3. The closing of Ach receptors at the end plate, motor end plate, action potential along the
sarcolemma and T-tubules causes cessation.
4. Following cessation; remaining calcium ions in the sarcoplasm are transported back into the
sarcoplasmic reticulum’s storage, troponin reverts back to its original shape following the
removal of calcium ions, and tropomyosin moves over the myosin binding sites on actin.
5. Clinical View: Muscular Paralysis and Neurotoxins (p. 345)
a. Muscular paralysis may occur due to either dysfunction at the neuromuscular
junction or a problem with excitation-contraction coupling.

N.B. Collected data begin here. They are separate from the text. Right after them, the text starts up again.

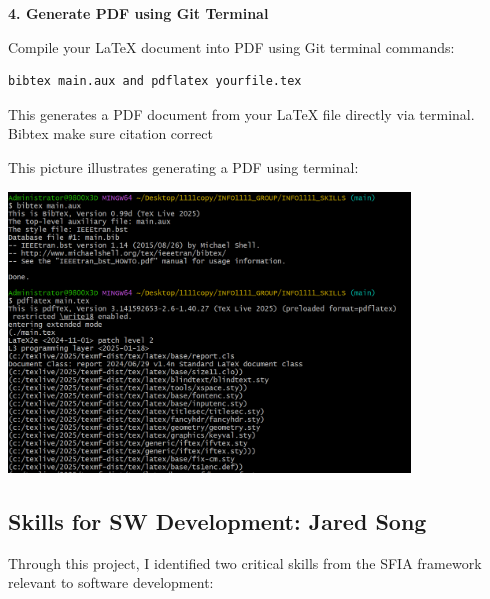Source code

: \documentclass[a4paper, 11pt]{report}
\begin{document}
\textbf{4. Generate PDF using Git Terminal}

Compile your LaTeX document into PDF using Git terminal commands:

\begin{verbatim}
bibtex main.aux and pdflatex yourfile.tex
\end{verbatim}

This generates a PDF document from your LaTeX file directly via terminal. Bibtex make sure citation correct

This picture illustrates generating a PDF using terminal:

\begin{center}
\includegraphics[width=0.8\textwidth]{kaffa/forpdf.png}
\end{center}






\newpage

\subsection{Skills for SW Development: Jared Song}
Through this project, I identified two critical skills from the SFIA framework relevant to software development:
\end{document}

b. There are two types of paralysis, a spastic paralysis or a flaccid paralysis; a spastic
paralysis is a paralysis where the muscles become excessively tight and motionless,
whereas a flaccid paralysis is where the muscles are motionless due to no muscle
tension.
c. Tetanus is a condition caused by a toxin produced by the bacterium Clostridium
tetani; the toxin inhibits the release of the inhibitory neurotransmitter glycine from
neurons in the spinal cord, thus leading to a spastic paralysis due to overstimulation
of the muscle.
d. Botulism is a condition caused by a toxin produced by the bacterium Clostridium
botulinum; the toxin inhibits the release of acetylcholine from the synaptic knobs,
thus leading to a flaccid paralysis due to inadequate stimulation of the skeletal
muscle.
6. Clinical View: Rigor Mortis (p. 350)
a. Rigor mortis is a condition that occurs at death when skeletal muscles become
excessively tight and hard due to a sustained contraction.
b. The condition is caused by nonproduction of ATP that occurs at death.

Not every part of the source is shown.